YOUR OBJECTIVE: Report every line of the records below that contains the word "объекта".

EXERCISE DATA:
..............................

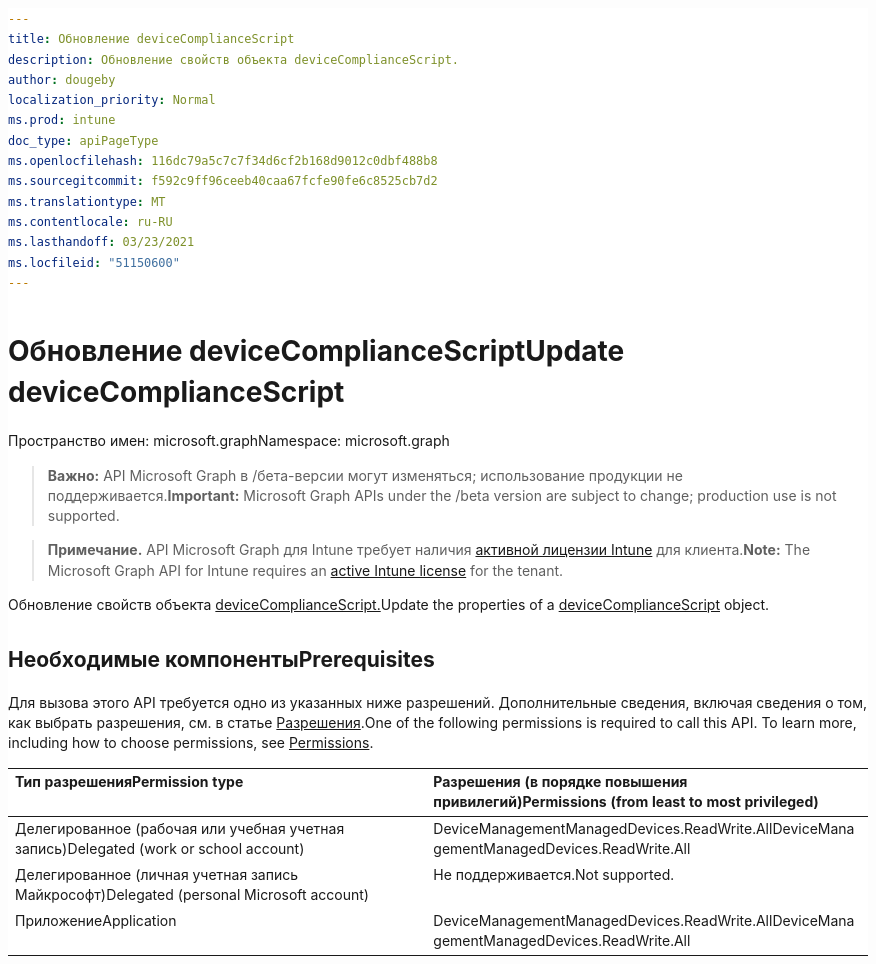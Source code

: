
 ```yaml
---
title: Обновление deviceComplianceScript
description: Обновление свойств объекта deviceComplianceScript.
author: dougeby
localization_priority: Normal
ms.prod: intune
doc_type: apiPageType
ms.openlocfilehash: 116dc79a5c7c7f34d6cf2b168d9012c0dbf488b8
ms.sourcegitcommit: f592c9ff96ceeb40caa67fcfe90fe6c8525cb7d2
ms.translationtype: MT
ms.contentlocale: ru-RU
ms.lasthandoff: 03/23/2021
ms.locfileid: "51150600"
---
```

# <a name="update-devicecompliancescript"></a><span data-ttu-id="c7437-103">Обновление deviceComplianceScript</span><span class="sxs-lookup"><span data-stu-id="c7437-103">Update deviceComplianceScript</span></span>

<span data-ttu-id="c7437-104">Пространство имен: microsoft.graph</span><span class="sxs-lookup"><span data-stu-id="c7437-104">Namespace: microsoft.graph</span></span>

> <span data-ttu-id="c7437-105">**Важно:** API Microsoft Graph в /бета-версии могут изменяться; использование продукции не поддерживается.</span><span class="sxs-lookup"><span data-stu-id="c7437-105">**Important:** Microsoft Graph APIs under the /beta version are subject to change; production use is not supported.</span></span>

> <span data-ttu-id="c7437-106">**Примечание.** API Microsoft Graph для Intune требует наличия [активной лицензии Intune](https://go.microsoft.com/fwlink/?linkid=839381) для клиента.</span><span class="sxs-lookup"><span data-stu-id="c7437-106">**Note:** The Microsoft Graph API for Intune requires an [active Intune license](https://go.microsoft.com/fwlink/?linkid=839381) for the tenant.</span></span>

<span data-ttu-id="c7437-107">Обновление свойств объекта [deviceComplianceScript.](../resources/intune-devices-devicecompliancescript.md)</span><span class="sxs-lookup"><span data-stu-id="c7437-107">Update the properties of a [deviceComplianceScript](../resources/intune-devices-devicecompliancescript.md) object.</span></span>

## <a name="prerequisites"></a><span data-ttu-id="c7437-108">Необходимые компоненты</span><span class="sxs-lookup"><span data-stu-id="c7437-108">Prerequisites</span></span>
<span data-ttu-id="c7437-p101">Для вызова этого API требуется одно из указанных ниже разрешений. Дополнительные сведения, включая сведения о том, как выбрать разрешения, см. в статье [Разрешения](/graph/permissions-reference).</span><span class="sxs-lookup"><span data-stu-id="c7437-p101">One of the following permissions is required to call this API. To learn more, including how to choose permissions, see [Permissions](/graph/permissions-reference).</span></span>

|<span data-ttu-id="c7437-111">Тип разрешения</span><span class="sxs-lookup"><span data-stu-id="c7437-111">Permission type</span></span>|<span data-ttu-id="c7437-112">Разрешения (в порядке повышения привилегий)</span><span class="sxs-lookup"><span data-stu-id="c7437-112">Permissions (from least to most privileged)</span></span>|
|:---|:---|
|<span data-ttu-id="c7437-113">Делегированное (рабочая или учебная учетная запись)</span><span class="sxs-lookup"><span data-stu-id="c7437-113">Delegated (work or school account)</span></span>|<span data-ttu-id="c7437-114">DeviceManagementManagedDevices.ReadWrite.All</span><span class="sxs-lookup"><span data-stu-id="c7437-114">DeviceManagementManagedDevices.ReadWrite.All</span></span>|
|<span data-ttu-id="c7437-115">Делегированное (личная учетная запись Майкрософт)</span><span class="sxs-lookup"><span data-stu-id="c7437-115">Delegated (personal Microsoft account)</span></span>|<span data-ttu-id="c7437-116">Не поддерживается.</span><span class="sxs-lookup"><span data-stu-id="c7437-116">Not supported.</span></span>|
|<span data-ttu-id="c7437-117">Приложение</span><span class="sxs-lookup"><span data-stu-id="c7437-117">Application</span></span>|<span data-ttu-id="c7437-118">DeviceManagementManagedDevices.ReadWrite.All</span><span class="sxs-lookup"><span data-stu-id="c7437-118">DeviceManagementManagedDevices.ReadWrite.All</span></span>|
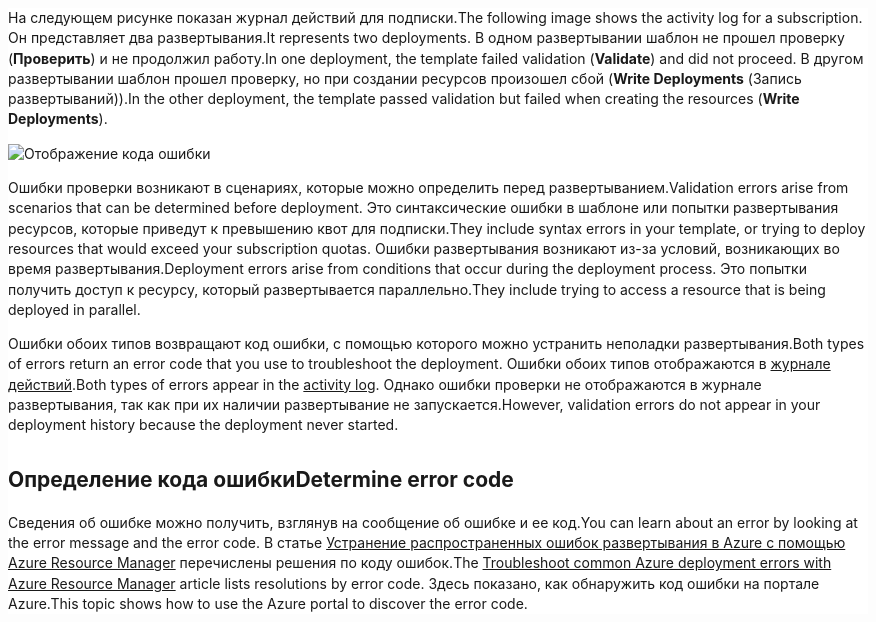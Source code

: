 <span data-ttu-id="2cbe0-111">На следующем рисунке показан журнал действий для подписки.</span><span class="sxs-lookup"><span data-stu-id="2cbe0-111">The following image shows the activity log for a subscription.</span></span> <span data-ttu-id="2cbe0-112">Он представляет два развертывания.</span><span class="sxs-lookup"><span data-stu-id="2cbe0-112">It represents two deployments.</span></span> <span data-ttu-id="2cbe0-113">В одном развертывании шаблон не прошел проверку (**Проверить**) и не продолжил работу.</span><span class="sxs-lookup"><span data-stu-id="2cbe0-113">In one deployment, the template failed validation (**Validate**) and did not proceed.</span></span> <span data-ttu-id="2cbe0-114">В другом развертывании шаблон прошел проверку, но при создании ресурсов произошел сбой (**Write Deployments** (Запись развертываний)).</span><span class="sxs-lookup"><span data-stu-id="2cbe0-114">In the other deployment, the template passed validation but failed when creating the resources (**Write Deployments**).</span></span> 

![Отображение кода ошибки](./media/resource-manager-troubleshoot-tips/show-activity-log.png)

<span data-ttu-id="2cbe0-116">Ошибки проверки возникают в сценариях, которые можно определить перед развертыванием.</span><span class="sxs-lookup"><span data-stu-id="2cbe0-116">Validation errors arise from scenarios that can be determined before deployment.</span></span> <span data-ttu-id="2cbe0-117">Это синтаксические ошибки в шаблоне или попытки развертывания ресурсов, которые приведут к превышению квот для подписки.</span><span class="sxs-lookup"><span data-stu-id="2cbe0-117">They include syntax errors in your template, or trying to deploy resources that would exceed your subscription quotas.</span></span> <span data-ttu-id="2cbe0-118">Ошибки развертывания возникают из-за условий, возникающих во время развертывания.</span><span class="sxs-lookup"><span data-stu-id="2cbe0-118">Deployment errors arise from conditions that occur during the deployment process.</span></span> <span data-ttu-id="2cbe0-119">Это попытки получить доступ к ресурсу, который развертывается параллельно.</span><span class="sxs-lookup"><span data-stu-id="2cbe0-119">They include trying to access a resource that is being deployed in parallel.</span></span>

<span data-ttu-id="2cbe0-120">Ошибки обоих типов возвращают код ошибки, с помощью которого можно устранить неполадки развертывания.</span><span class="sxs-lookup"><span data-stu-id="2cbe0-120">Both types of errors return an error code that you use to troubleshoot the deployment.</span></span> <span data-ttu-id="2cbe0-121">Ошибки обоих типов отображаются в [журнале действий](resource-group-audit.md).</span><span class="sxs-lookup"><span data-stu-id="2cbe0-121">Both types of errors appear in the [activity log](resource-group-audit.md).</span></span> <span data-ttu-id="2cbe0-122">Однако ошибки проверки не отображаются в журнале развертывания, так как при их наличии развертывание не запускается.</span><span class="sxs-lookup"><span data-stu-id="2cbe0-122">However, validation errors do not appear in your deployment history because the deployment never started.</span></span>

## <a name="determine-error-code"></a><span data-ttu-id="2cbe0-123">Определение кода ошибки</span><span class="sxs-lookup"><span data-stu-id="2cbe0-123">Determine error code</span></span>

<span data-ttu-id="2cbe0-124">Сведения об ошибке можно получить, взглянув на сообщение об ошибке и ее код.</span><span class="sxs-lookup"><span data-stu-id="2cbe0-124">You can learn about an error by looking at the error message and the error code.</span></span> <span data-ttu-id="2cbe0-125">В статье [Устранение распространенных ошибок развертывания в Azure с помощью Azure Resource Manager](resource-manager-common-deployment-errors.md) перечислены решения по коду ошибок.</span><span class="sxs-lookup"><span data-stu-id="2cbe0-125">The [Troubleshoot common Azure deployment errors with Azure Resource Manager](resource-manager-common-deployment-errors.md) article lists resolutions by error code.</span></span> <span data-ttu-id="2cbe0-126">Здесь показано, как обнаружить код ошибки на портале Azure.</span><span class="sxs-lookup"><span data-stu-id="2cbe0-126">This topic shows how to use the Azure portal to discover the error code.</span></span>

..............................

WRITTEN SOLUTION:
description: Обновление свойств объекта deviceComplianceScript.
<span data-ttu-id="c7437-107">Обновление свойств объекта [deviceComplianceScript.](../resources/intune-devices-devicecompliancescript.md)</span><span class="sxs-lookup"><span data-stu-id="c7437-107">Update the properties of a [deviceComplianceScript](../resources/intune-devices-devicecompliancescript.md) object.</span></span>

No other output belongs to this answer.